Deputados da base aliada votaram contra a proposta, deixando claro nos bastidores uma insatisfação com o ministro Fernando Haddad e contrariedade com o ajuste proposto pela equipe econômica. Os 12 deputados do PSOL presentes na sessão e mais dois do PT votaram contra. Se tivessem votado a favor, a proposta passaria.

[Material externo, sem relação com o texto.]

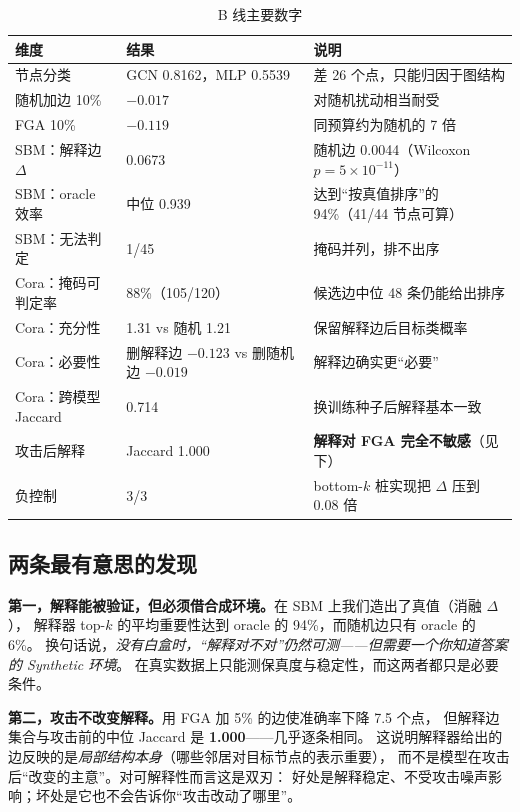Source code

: \begin{table}[H]
\centering
\caption{B 线主要数字}
\label{tab:appB}
\small
\setlength{\tabcolsep}{3pt}
\begin{tabular}{lll}
\toprule
维度 & 结果 & 说明 \\
\midrule
节点分类 & GCN 0.8162，MLP 0.5539 & 差 26 个点，只能归因于图结构 \\
随机加边 10\% & $-0.017$ & 对随机扰动相当耐受 \\
FGA 10\% & $-0.119$ & 同预算约为随机的 7 倍 \\
\midrule
SBM：解释边 $\Delta$ & 0.0673 & 随机边 0.0044（Wilcoxon $p=5\times10^{-11}$） \\
SBM：oracle 效率 & 中位 0.939 & 达到“按真值排序”的 94\%（41/44 节点可算） \\
SBM：无法判定 & 1/45 & 掩码并列，排不出序 \\
\midrule
Cora：掩码可判定率 & 88\%（105/120） & 候选边中位 48 条仍能给出排序 \\
Cora：充分性 & 1.31 vs 随机 1.21 & 保留解释边后目标类概率 \\
Cora：必要性 & 删解释边 $-0.123$ vs 删随机边 $-0.019$ & 解释边确实更“必要” \\
Cora：跨模型 Jaccard & 0.714 & 换训练种子后解释基本一致 \\
\midrule
攻击后解释 & Jaccard 1.000 & \textbf{解释对 FGA 完全不敏感}（见下） \\
负控制 & 3/3 & bottom-$k$ 桩实现把 $\Delta$ 压到 0.08 倍 \\
\bottomrule
\end{tabular}
\end{table}

\subsection{两条最有意思的发现}

\textbf{第一，解释能被验证，但必须借合成环境。}在 SBM 上我们造出了真值（消融 $\Delta$），
解释器 top-$k$ 的平均重要性达到 oracle 的 94\%，而随机边只有 oracle 的 6\%。
换句话说，\emph{没有白盒时，“解释对不对”仍然可测——但需要一个你知道答案的 Synthetic 环境}。
在真实数据上只能测保真度与稳定性，而这两者都只是必要条件。

\textbf{第二，攻击不改变解释。}用 FGA 加 5\% 的边使准确率下降 7.5 个点，
但解释边集合与攻击前的中位 Jaccard 是 \textbf{1.000}——几乎逐条相同。
这说明解释器给出的边反映的是\emph{局部结构本身}（哪些邻居对目标节点的表示重要），
而不是模型在攻击后“改变的主意”。对可解释性而言这是双刃：
好处是解释稳定、不受攻击噪声影响；坏处是它也不会告诉你“攻击改动了哪里”。

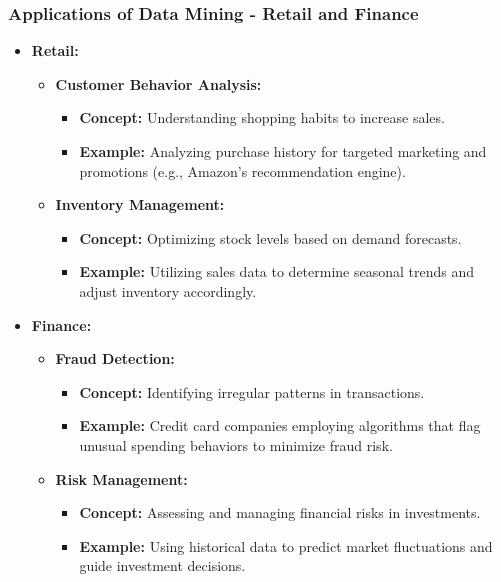 \documentclass{beamer}
\begin{document}
\begin{frame}[fragile]
    \frametitle{Applications of Data Mining - Retail and Finance}
    \begin{itemize}
        \item \textbf{Retail:}
            \begin{itemize}
                \item \textbf{Customer Behavior Analysis:}
                    \begin{itemize}
                        \item \textbf{Concept:} Understanding shopping habits to increase sales.
                        \item \textbf{Example:} Analyzing purchase history for targeted marketing and promotions (e.g., Amazon’s recommendation engine).
                    \end{itemize}
                \item \textbf{Inventory Management:}
                    \begin{itemize}
                        \item \textbf{Concept:} Optimizing stock levels based on demand forecasts.
                        \item \textbf{Example:} Utilizing sales data to determine seasonal trends and adjust inventory accordingly.
                    \end{itemize}
            \end{itemize}
        \item \textbf{Finance:}
            \begin{itemize}
                \item \textbf{Fraud Detection:}
                    \begin{itemize}
                        \item \textbf{Concept:} Identifying irregular patterns in transactions.
                        \item \textbf{Example:} Credit card companies employing algorithms that flag unusual spending behaviors to minimize fraud risk.
                    \end{itemize}
                \item \textbf{Risk Management:}
                    \begin{itemize}
                        \item \textbf{Concept:} Assessing and managing financial risks in investments.
                        \item \textbf{Example:} Using historical data to predict market fluctuations and guide investment decisions.
                    \end{itemize}
            \end{itemize}
    \end{itemize}
\end{frame}
\end{document}

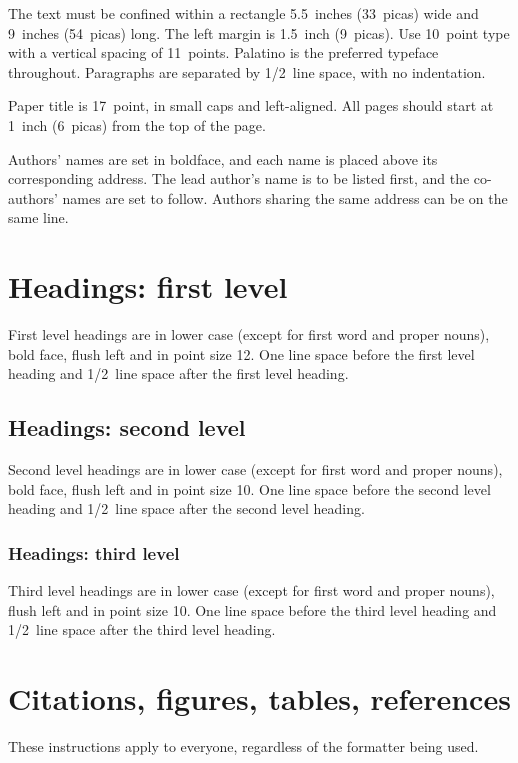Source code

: \documentclass{article} %
\begin{document}
The text must be confined within a rectangle 5.5~inches (33~picas) wide and
9~inches (54~picas) long. The left margin is 1.5~inch (9~picas).
Use 10~point type with a vertical spacing of 11~points. Palatino is the
preferred typeface throughout. Paragraphs are separated by 1/2~line space,
with no indentation.

Paper title is 17~point, in small caps and left-aligned.
All pages should start at 1~inch (6~picas) from the top of the page.

Authors' names are
set in boldface, and each name is placed above its corresponding
address. The lead author's name is to be listed first, and
the co-authors' names are set to follow. Authors sharing the
same address can be on the same line.

\section{Headings: first level}
\label{headings}

First level headings are in lower case (except for first word and proper nouns), bold face,
flush left and in point size 12. One line space before the first level
heading and 1/2~line space after the first level heading.

\subsection{Headings: second level}

Second level headings are in lower case (except for first word and proper nouns), bold face,
flush left and in point size 10. One line space before the second level
heading and 1/2~line space after the second level heading.

\subsubsection{Headings: third level}

Third level headings are in lower case (except for first word and proper nouns),
flush left and in point size 10. One line space before the third level
heading and 1/2~line space after the third level heading.

\section{Citations, figures, tables, references}
\label{others}

These instructions apply to everyone, regardless of the formatter being used.
\end{document}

O governo tentará votar novamente a PEC nesta quinta, em sessão marcada às 10 horas. O Palácio do Planalto ainda tem um terceiro projeto do pacote fiscal para pautar, e esse é o mais polêmico, pois envolve mudanças no Benefício de Prestação Continuada (BPC) - que já foram desidratadas no relatório do projeto em relação à proposta original do governo.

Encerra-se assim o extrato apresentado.